Cost: ₩55,000 for Saturday classes (₩65,000 for weekday classes)
Directions: Anguk Station, Line 3, Exit 4
If you like sports, check out a basketball game in Jamsil. We went with a Meetup.com group and got free tickets but seats are cheap regardless and you can BYOB and snacks. The game was entertaining even for me, a non-sports fan. I mostly paid attention to the dancing cheerleaders and mascots!
Cost: ₩20,000 for floor seats, tickets get cheaper farther away from the court
Directions: Sports Complex Station, Line 2
NANTA is a (mostly) non-verbal rhythm and comedy show with some audience participation thrown in. The plot revolves around three cooks who must prepare a wedding feast while teaching the boss’s nephew how to cook as well. It was highly entertaining and enjoyable. While you’re in Myeongdong, shop at stores like H&M and Forever 21 and eat at my favorite Indian restaurant, Om Dristi.

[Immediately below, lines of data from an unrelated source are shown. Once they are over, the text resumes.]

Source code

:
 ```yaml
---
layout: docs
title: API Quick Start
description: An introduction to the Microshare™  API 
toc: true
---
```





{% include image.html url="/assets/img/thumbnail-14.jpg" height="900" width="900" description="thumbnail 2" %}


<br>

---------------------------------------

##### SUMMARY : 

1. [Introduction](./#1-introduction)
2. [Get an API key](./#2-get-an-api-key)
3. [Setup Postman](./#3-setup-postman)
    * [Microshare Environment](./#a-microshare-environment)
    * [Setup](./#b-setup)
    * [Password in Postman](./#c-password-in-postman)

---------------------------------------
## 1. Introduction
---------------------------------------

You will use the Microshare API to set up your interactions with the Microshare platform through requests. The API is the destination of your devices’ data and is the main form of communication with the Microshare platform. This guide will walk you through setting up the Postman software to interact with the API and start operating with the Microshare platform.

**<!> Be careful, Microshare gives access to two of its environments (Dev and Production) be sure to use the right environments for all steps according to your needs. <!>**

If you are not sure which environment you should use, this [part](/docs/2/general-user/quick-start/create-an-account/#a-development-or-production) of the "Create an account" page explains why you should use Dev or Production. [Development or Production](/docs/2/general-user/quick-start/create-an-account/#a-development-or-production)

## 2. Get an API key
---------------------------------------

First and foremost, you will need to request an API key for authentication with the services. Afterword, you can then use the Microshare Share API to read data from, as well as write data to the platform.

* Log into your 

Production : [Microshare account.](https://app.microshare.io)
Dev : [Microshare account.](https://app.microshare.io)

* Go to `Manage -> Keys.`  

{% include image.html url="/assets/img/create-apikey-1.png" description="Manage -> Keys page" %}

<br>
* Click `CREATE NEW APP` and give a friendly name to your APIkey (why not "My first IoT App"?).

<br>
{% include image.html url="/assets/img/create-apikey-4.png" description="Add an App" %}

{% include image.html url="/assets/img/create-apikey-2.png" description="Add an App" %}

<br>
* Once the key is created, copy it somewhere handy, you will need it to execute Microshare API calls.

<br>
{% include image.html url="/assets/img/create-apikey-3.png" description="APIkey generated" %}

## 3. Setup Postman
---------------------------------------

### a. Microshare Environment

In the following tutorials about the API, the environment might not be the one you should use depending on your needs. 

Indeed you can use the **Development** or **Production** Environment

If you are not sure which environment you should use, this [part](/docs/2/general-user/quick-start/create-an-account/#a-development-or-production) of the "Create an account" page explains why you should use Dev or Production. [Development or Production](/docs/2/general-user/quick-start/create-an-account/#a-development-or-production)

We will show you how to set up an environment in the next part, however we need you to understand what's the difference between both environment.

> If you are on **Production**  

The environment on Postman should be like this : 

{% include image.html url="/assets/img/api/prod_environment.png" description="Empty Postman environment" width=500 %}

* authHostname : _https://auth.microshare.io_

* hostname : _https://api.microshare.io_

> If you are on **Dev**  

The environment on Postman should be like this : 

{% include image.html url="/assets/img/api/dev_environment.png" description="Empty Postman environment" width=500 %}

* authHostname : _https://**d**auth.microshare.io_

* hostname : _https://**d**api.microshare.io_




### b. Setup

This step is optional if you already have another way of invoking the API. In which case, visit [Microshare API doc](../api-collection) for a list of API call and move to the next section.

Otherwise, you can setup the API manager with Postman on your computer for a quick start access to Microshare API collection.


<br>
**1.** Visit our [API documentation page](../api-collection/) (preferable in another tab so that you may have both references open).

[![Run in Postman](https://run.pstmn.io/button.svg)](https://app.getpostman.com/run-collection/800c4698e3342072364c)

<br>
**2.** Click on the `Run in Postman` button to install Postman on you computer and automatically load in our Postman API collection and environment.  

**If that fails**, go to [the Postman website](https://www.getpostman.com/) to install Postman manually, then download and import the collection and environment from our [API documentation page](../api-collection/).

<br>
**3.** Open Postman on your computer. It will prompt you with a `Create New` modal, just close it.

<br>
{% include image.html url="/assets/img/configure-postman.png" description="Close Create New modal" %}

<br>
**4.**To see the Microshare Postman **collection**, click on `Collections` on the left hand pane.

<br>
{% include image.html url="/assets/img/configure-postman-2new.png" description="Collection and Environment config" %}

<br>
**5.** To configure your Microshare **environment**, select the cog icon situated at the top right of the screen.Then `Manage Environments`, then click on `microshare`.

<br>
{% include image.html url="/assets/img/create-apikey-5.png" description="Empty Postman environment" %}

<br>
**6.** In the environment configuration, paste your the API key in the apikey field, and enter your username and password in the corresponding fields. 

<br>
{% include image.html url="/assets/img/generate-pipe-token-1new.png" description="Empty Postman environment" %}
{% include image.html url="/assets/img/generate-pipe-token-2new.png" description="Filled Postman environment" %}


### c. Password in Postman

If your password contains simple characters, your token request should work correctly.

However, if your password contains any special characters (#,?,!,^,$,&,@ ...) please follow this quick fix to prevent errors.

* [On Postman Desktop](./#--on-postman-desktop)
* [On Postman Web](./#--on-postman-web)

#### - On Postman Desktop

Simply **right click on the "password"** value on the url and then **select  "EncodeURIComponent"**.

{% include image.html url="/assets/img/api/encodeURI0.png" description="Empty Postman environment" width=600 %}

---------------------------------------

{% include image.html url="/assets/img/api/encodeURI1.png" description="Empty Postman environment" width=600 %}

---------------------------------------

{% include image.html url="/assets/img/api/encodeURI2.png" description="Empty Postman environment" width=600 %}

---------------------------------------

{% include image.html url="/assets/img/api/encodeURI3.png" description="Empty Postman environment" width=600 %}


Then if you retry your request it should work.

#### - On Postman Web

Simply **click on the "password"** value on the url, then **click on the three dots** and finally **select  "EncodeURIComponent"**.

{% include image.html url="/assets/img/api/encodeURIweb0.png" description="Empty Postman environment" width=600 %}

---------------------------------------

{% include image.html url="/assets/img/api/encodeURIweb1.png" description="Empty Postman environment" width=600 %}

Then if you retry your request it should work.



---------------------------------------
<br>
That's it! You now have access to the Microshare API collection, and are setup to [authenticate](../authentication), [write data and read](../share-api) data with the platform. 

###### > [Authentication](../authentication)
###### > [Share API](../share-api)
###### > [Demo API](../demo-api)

Cost: ₩40,000-60,000 but there are always discounts going on
Directions: Myeongdong Station, Line 4, Exit 6
Normally costs 40,000-60,000 won
Lotte World is Seoul’s semi-indoor amusement park and there are enough attractions to keep you occupied all day long! Inside the park, buy a cute Minnie Mouse headband, watch the laser show and parades, and enjoy rides and roller coasters. Outside the park there is an ice skating rink, folk museum, shooting range, bowling alley, arcade, and various restaurants and stores.
Cost: ₩38,000 or ₩31,000 after 4pm
Directions: Jamsil Station, Lines 2 & 8
This is where my boyfriend and I went last Valentine’s Day and it was a great date. I loved the cheesiness of the Teddy Bear Museum but it was also educational. It was divided into two parts: Past and Present. The Past section told the story of Korea’s history through scenes set up with moving teddy bears (building the palaces, traditional royal weddings, enthronement of King Gojong, etc.). The Present section showed different parts of Seoul that are popular today (Myeongdong, Children’s Grand Park, NANTA, etc.). There were also giant teddy bears to pose with and even interactive TV screens where you could take a photo of you in a teddy bear scene. From the observatory at the top of the tower you can see all of Seoul. I liked how they had all the world cities and the distance to them from Seoul on the windows. You can also use “Korea’s highest sky bathrooms” while you’re up there! Don’t forget to bring a padlock to add to the “love locks” outside the tower.
Cost: ₩12,000 for the combo museum/tower ticket
Directions: There are various ways to get there, see the website below. We took a bus from Itaewon Station, Line 6.
Websites for N Seoul Tower and the Teddy Bear Museum
Seoul has so many theme cafes and they are a cheap way to spend a winter afternoon. I have been to a cat cafe in Gangnam and two in Seohyeon, Bundang as well as Dr. Fish in Gangnam and the Bird Flying Tea Shop in Insadong. Check out the links for more info. All are around ₩8,000 including drinks and snacks!